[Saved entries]
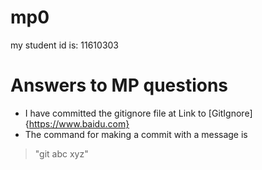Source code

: # mp0

my student id is: 11610303

# Answers to MP questions
- I have committed the gitignore file at Link to [GitIgnore]{https://www.baidu.com}
- The command for making a commit with a message is

>"git abc xyz" 
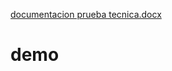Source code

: [documentacion prueba tecnica.docx](https://github.com/stevdust/demo/files/10667918/documentacion.prueba.tecnica.docx)
# demo
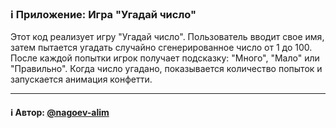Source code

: ### ℹ️ Приложение: Игра "Угадай число"

Этот код реализует игру "Угадай число". Пользователь вводит свое имя, затем пытается угадать
случайно сгенерированное число от 1 до 100. После каждой попытки игрок получает подсказку:
"Много", "Мало" или "Правильно". Когда число угадано, показывается количество попыток и
запускается анимация конфетти.

-----
#### ℹ️ Автор: [@nagoev-alim](https://github.com/nagoev-alim)

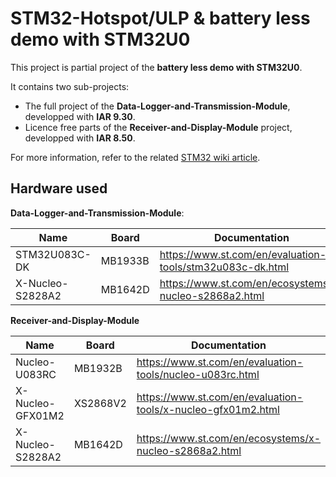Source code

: # STM32-Hotspot/ULP & battery less demo with STM32U0

This project is partial project of the **battery less demo with STM32U0**.

It contains two sub-projects: 
- The full project of the **Data-Logger-and-Transmission-Module**, developped with **IAR 9.30**.
- Licence free parts of the **Receiver-and-Display-Module** project, developped with **IAR 8.50**.

For more information, refer to the related [STM32 wiki article](https://wiki.st.com/stm32mcu/wiki/How_to_develop_ultra-low-power_and_battery_less_demo_with_STM32U0_MCUs).

## Hardware used

**Data-Logger-and-Transmission-Module**:

| Name             | Board   | Documentation                                             |
| ---------------- | ------- | --------------------------------------------------------- |
| STM32U083C-DK    | MB1933B | https://www.st.com/en/evaluation-tools/stm32u083c-dk.html | 
| X-Nucleo-S2828A2 | MB1642D | https://www.st.com/en/ecosystems/x-nucleo-s2868a2.html    |


**Receiver-and-Display-Module**

| Name             | Board    | Documentation                                                |
| ---------------- | -------- | ------------------------------------------------------------ |
| Nucleo-U083RC    | MB1932B  | https://www.st.com/en/evaluation-tools/nucleo-u083rc.html    |
| X-Nucleo-GFX01M2 | XS2868V2 | https://www.st.com/en/evaluation-tools/x-nucleo-gfx01m2.html |
| X-Nucleo-S2828A2 | MB1642D  | https://www.st.com/en/ecosystems/x-nucleo-s2868a2.html       | 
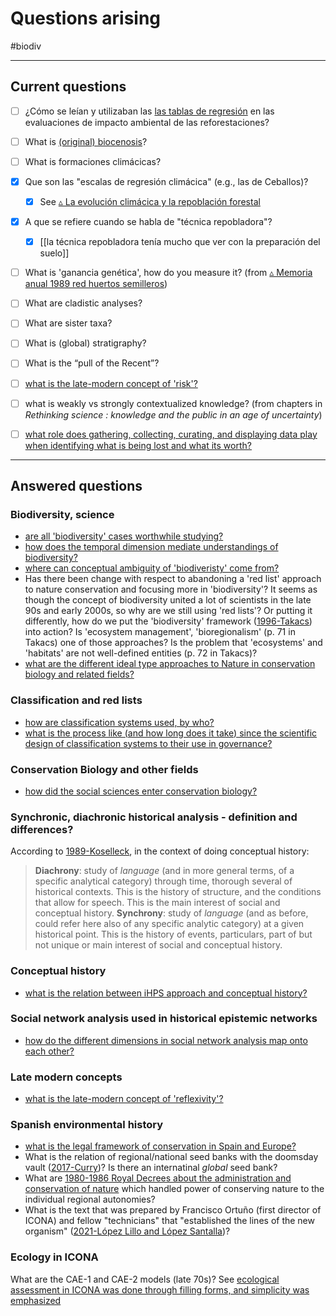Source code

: # Questions arising
#biodiv 


---

## Current questions

- [ ] ¿Cómo se leían y utilizaban las [las tablas de regresión](las%20tablas%20de%20regresión%20son%20una%20representación%20"esquemática"%20de%20la%20e-'endangerment%20sensibility'.md) en las evaluaciones de impacto ambiental de las reforestaciones?

- [ ] What is [(original) biocenosis](original%20biocenosis.md)?
- [ ] What is formaciones climácicas?
- [x] Que son las "escalas de regresión climácica" (e.g., las de Ceballos)?
	- [x] See [▵ La evolución climácica y la repoblación forestal](▵%20La%20evolución%20climácica%20y%20la%20repoblación%20forestal.md)
- [x] A que se refiere cuando se habla de "técnica repobladora"?
	- [x] [[la técnica repobladora tenía mucho que ver con la preparación del suelo]]
- [ ] What is 'ganancia genética', how do you measure it? (from [▵ Memoria anual 1989 red huertos semilleros](▵%20Memoria%20anual%201989%20red%20huertos%20semilleros.md))
- [ ] What are cladistic analyses?
- [ ] What are sister taxa?
- [ ] What is (global) stratigraphy? 
- [ ] What is the “pull of the Recent”?
- [ ] [what is the late-modern concept of 'risk'?](what%20is%20the%20late-modern%20concept%20of%20'risk'?.md)
- [ ] what is weakly vs strongly contextualized knowledge? (from chapters in *Rethinking science : knowledge and the public in an age of uncertainty*)
- [ ] [what role does gathering, collecting, curating, and displaying data play when identifying what is being lost and what its worth?](what%20role%20does%20gathering,%20collecting,%20curating,%20and%20displaying%20data%20play%20when%20identifying%20what%20is%20being%20lost%20and%20what%20its%20worth?)

---

## Answered questions

### Biodiversity, science
- [are all 'biodiversity' cases worthwhile studying?](are%20all%20'biodiversity'%20cases%20worthwhile%20studying?.md)
- [how does the temporal dimension mediate understandings of biodiversity?](how%20does%20the%20temporal%20dimension%20mediate%20understandings%20of%20biodiversity?.md)
- [where can conceptual ambiguity of 'biodiveristy' come from?](where%20can%20conceptual%20ambiguity%20of%20'biodiveristy'%20come%20from?.md)
- Has there been change with respect to abandoning a 'red list' approach to nature conservation and focusing more in 'biodiversity'? It seems as though the concept of biodiversity united a lot of scientists in the late 90s and early 2000s, so why are we still using 'red lists'? Or putting it differently, how do we put the 'biodiversity' framework ([1996-Takacs](1996-Takacs.md)) into action? Is 'ecosystem management', 'bioregionalism' (p. 71 in Takacs) one of those approaches? Is the problem that 'ecosystems' and 'habitats' are not well-defined entities (p. 72 in Takacs)?
- [what are the different ideal type approaches to Nature in conservation biology and related fields?](what%20are%20the%20different%20ideal%20type%20approaches%20to%20Nature%20in%20conservation%20biology%20and%20related%20fields?.md)


### Classification and red lists
- [how are classification systems used, by who?](how%20are%20classification%20systems%20used,%20by%20who?.md)
- [what is the process like (and how long does it take) since the scientific design of classification systems to their use in governance?](what%20is%20the%20process%20like%20(and%20how%20long%20does%20it%20take)%20since%20the%20scientific%20design%20of%20classification%20systems%20to%20their%20use%20in%20governance?.md)


### Conservation Biology and other fields
- [how did the social sciences enter conservation biology?](how%20did%20the%20social%20sciences%20enter%20conservation%20biology?.md)



### Synchronic, diachronic historical analysis - definition and differences?
According to [1989-Koselleck](1989-Koselleck.md), in the context of doing conceptual history:

> **Diachrony**: study of *language* (and in more general terms, of a specific analytical category) through time, thorough several of historical contexts. This is the history of structure, and the conditions that allow for speech. This is the main interest of social and conceptual history.
> **Synchrony**: study of *language*  (and as before, could refer here also of any specific analytic category) at a given historical point. This is the history of events, particulars, part of but not unique or main interest of social and conceptual history. 

### Conceptual history
- [what is the relation between iHPS approach and conceptual history?](what%20is%20the%20relation%20between%20iHPS%20approach%20and%20conceptual%20history?.md)


### Social network analysis used in historical epistemic networks
- [how do the different dimensions in social network analysis map onto each other?](how%20do%20the%20different%20dimensions%20in%20social%20network%20analysis%20map%20onto%20each%20other?.md)


### Late modern concepts
- [what is the late-modern concept of 'reflexivity'?](what%20is%20the%20late-modern%20concept%20of%20'reflexivity'?.md)

### Spanish environmental history
- [what is the legal framework of conservation in Spain and Europe?](what%20is%20the%20legal%20framework%20of%20conservation%20in%20Spain%20and%20Europe?.md) 
- What is the relation of regional/national seed banks with the doomsday vault ([2017-Curry](2017-Curry.md))? Is there an internatinal *global* seed bank? 
- What are [1980-1986 Royal Decrees about the administration and conservation of nature](biodiv--rough%20list%20of%20events.md#1980-1986%20Royal%20Decrees%20about%20the%20administration%20and%20conservation%20of%20nature) which handled power of conserving nature to the individual regional autonomies?
- What is the text that was prepared by Francisco Ortuño (first director of ICONA) and fellow "technicians" that "established the lines of the new organism" ([2021-López Lillo and López Santalla](2021-López%20Lillo%20and%20López%20Santalla.md))?



### Ecology in ICONA
What are the CAE-1 and CAE-2 models (late 70s)? See [ecological assessment in ICONA was done through filling forms, and simplicity was emphasized](ecological%20assessment%20in%20ICONA%20was%20done%20through%20filling%20forms,%20and%20simplicity%20was%20emphasized.md)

● What you need to do: Taking the entries above, write out exactly each line from the one holding "- [ ] What is [(original)" to the one holding "- [ ] what is weakly", both included, and stop there.

● The completed task:
- [ ] What is [(original) biocenosis](original%20biocenosis.md)?
- [ ] What is formaciones climácicas?
- [x] Que son las "escalas de regresión climácica" (e.g., las de Ceballos)?
	- [x] See [▵ La evolución climácica y la repoblación forestal](▵%20La%20evolución%20climácica%20y%20la%20repoblación%20forestal.md)
- [x] A que se refiere cuando se habla de "técnica repobladora"?
	- [x] [[la técnica repobladora tenía mucho que ver con la preparación del suelo]]
- [ ] What is 'ganancia genética', how do you measure it? (from [▵ Memoria anual 1989 red huertos semilleros](▵%20Memoria%20anual%201989%20red%20huertos%20semilleros.md))
- [ ] What are cladistic analyses?
- [ ] What are sister taxa?
- [ ] What is (global) stratigraphy? 
- [ ] What is the “pull of the Recent”?
- [ ] [what is the late-modern concept of 'risk'?](what%20is%20the%20late-modern%20concept%20of%20'risk'?.md)
- [ ] what is weakly vs strongly contextualized knowledge? (from chapters in *Rethinking science : knowledge and the public in an age of uncertainty*)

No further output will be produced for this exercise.